**MATERIAL FOR THIS TASK**
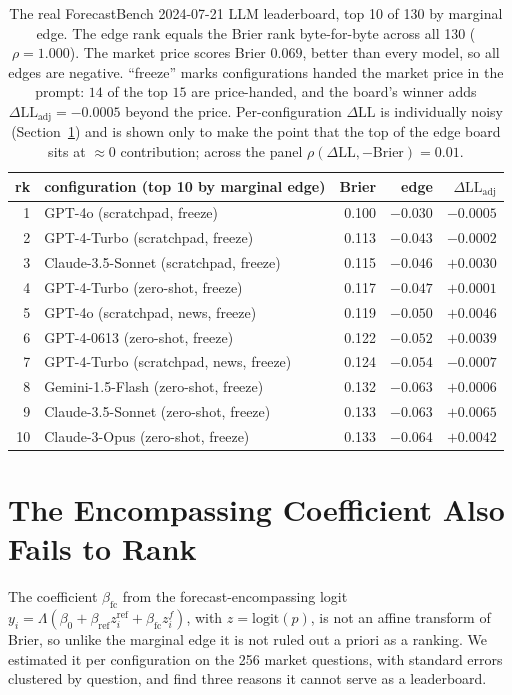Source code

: \documentclass[11pt]{article}
\begin{document}
\begin{table}[t]\centering
\small
\begin{tabular}{rlrrr}
\toprule
rk & configuration (top 10 by marginal edge) & Brier & edge & $\Delta\mathrm{LL}_{\mathrm{adj}}$\\
\midrule
1 & GPT-4o (scratchpad, freeze) & 0.100 & $-0.030$ & $-0.0005$\\
2 & GPT-4-Turbo (scratchpad, freeze) & 0.113 & $-0.043$ & $-0.0002$\\
3 & Claude-3.5-Sonnet (scratchpad, freeze) & 0.115 & $-0.046$ & $+0.0030$\\
4 & GPT-4-Turbo (zero-shot, freeze) & 0.117 & $-0.047$ & $+0.0001$\\
5 & GPT-4o (scratchpad, news, freeze) & 0.119 & $-0.050$ & $+0.0046$\\
6 & GPT-4-0613 (zero-shot, freeze) & 0.122 & $-0.052$ & $+0.0039$\\
7 & GPT-4-Turbo (scratchpad, news, freeze) & 0.124 & $-0.054$ & $-0.0007$\\
8 & Gemini-1.5-Flash (zero-shot, freeze) & 0.132 & $-0.063$ & $+0.0006$\\
9 & Claude-3.5-Sonnet (zero-shot, freeze) & 0.133 & $-0.063$ & $+0.0065$\\
10 & Claude-3-Opus (zero-shot, freeze) & 0.133 & $-0.064$ & $+0.0042$\\
\bottomrule
\end{tabular}
\caption{The real ForecastBench 2024-07-21 LLM leaderboard, top 10 of 130 by marginal edge. The edge rank equals the Brier rank byte-for-byte across all 130 ($\rho=1.000$). The market price scores Brier $0.069$, better than every model, so all edges are negative. ``freeze'' marks configurations handed the market price in the prompt: $14$ of the top $15$ are price-handed, and the board's winner adds $\Delta\mathrm{LL}_{\mathrm{adj}}=-0.0005$ beyond the price. Per-configuration $\Delta\mathrm{LL}$ is individually noisy (Section~\ref{sec:beta}) and is shown only to make the point that the top of the edge board sits at $\approx\!0$ contribution; across the panel $\rho(\Delta\mathrm{LL},-\mathrm{Brier})=0.01$.}
\label{tab:worked}
\end{table}

\section{The Encompassing Coefficient Also Fails to Rank}
\label{sec:beta}
The coefficient $\beta_{\mathrm{fc}}$ from the forecast-encompassing logit $y_i = \Lambda(\beta_0 + \beta_{\mathrm{ref}} z^{\mathrm{ref}}_i + \beta_{\mathrm{fc}} z^f_i)$, with $z=\mathrm{logit}(p)$, is not an affine transform of Brier, so unlike the marginal edge it is not ruled out a priori as a ranking. We estimated it per configuration on the 256 market questions, with standard errors clustered by question, and find three reasons it cannot serve as a leaderboard.
\end{document}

**EXERCISE**
The entries should be printed again exactly as written, leaving all pictures out.

**EXPECTED ANSWER**
Source code

: \documentclass[11pt]{article}
\begin{document}
\begin{table}[t]\centering
\small
\begin{tabular}{rlrrr}
\toprule
rk & configuration (top 10 by marginal edge) & Brier & edge & $\Delta\mathrm{LL}_{\mathrm{adj}}$\\
\midrule
1 & GPT-4o (scratchpad, freeze) & 0.100 & $-0.030$ & $-0.0005$\\
2 & GPT-4-Turbo (scratchpad, freeze) & 0.113 & $-0.043$ & $-0.0002$\\
3 & Claude-3.5-Sonnet (scratchpad, freeze) & 0.115 & $-0.046$ & $+0.0030$\\
4 & GPT-4-Turbo (zero-shot, freeze) & 0.117 & $-0.047$ & $+0.0001$\\
5 & GPT-4o (scratchpad, news, freeze) & 0.119 & $-0.050$ & $+0.0046$\\
6 & GPT-4-0613 (zero-shot, freeze) & 0.122 & $-0.052$ & $+0.0039$\\
7 & GPT-4-Turbo (scratchpad, news, freeze) & 0.124 & $-0.054$ & $-0.0007$\\
8 & Gemini-1.5-Flash (zero-shot, freeze) & 0.132 & $-0.063$ & $+0.0006$\\
9 & Claude-3.5-Sonnet (zero-shot, freeze) & 0.133 & $-0.063$ & $+0.0065$\\
10 & Claude-3-Opus (zero-shot, freeze) & 0.133 & $-0.064$ & $+0.0042$\\
\bottomrule
\end{tabular}
\caption{The real ForecastBench 2024-07-21 LLM leaderboard, top 10 of 130 by marginal edge. The edge rank equals the Brier rank byte-for-byte across all 130 ($\rho=1.000$). The market price scores Brier $0.069$, better than every model, so all edges are negative. ``freeze'' marks configurations handed the market price in the prompt: $14$ of the top $15$ are price-handed, and the board's winner adds $\Delta\mathrm{LL}_{\mathrm{adj}}=-0.0005$ beyond the price. Per-configuration $\Delta\mathrm{LL}$ is individually noisy (Section~\ref{sec:beta}) and is shown only to make the point that the top of the edge board sits at $\approx\!0$ contribution; across the panel $\rho(\Delta\mathrm{LL},-\mathrm{Brier})=0.01$.}
\label{tab:worked}
\end{table}

\section{The Encompassing Coefficient Also Fails to Rank}
\label{sec:beta}
The coefficient $\beta_{\mathrm{fc}}$ from the forecast-encompassing logit $y_i = \Lambda(\beta_0 + \beta_{\mathrm{ref}} z^{\mathrm{ref}}_i + \beta_{\mathrm{fc}} z^f_i)$, with $z=\mathrm{logit}(p)$, is not an affine transform of Brier, so unlike the marginal edge it is not ruled out a priori as a ranking. We estimated it per configuration on the 256 market questions, with standard errors clustered by question, and find three reasons it cannot serve as a leaderboard.
\end{document}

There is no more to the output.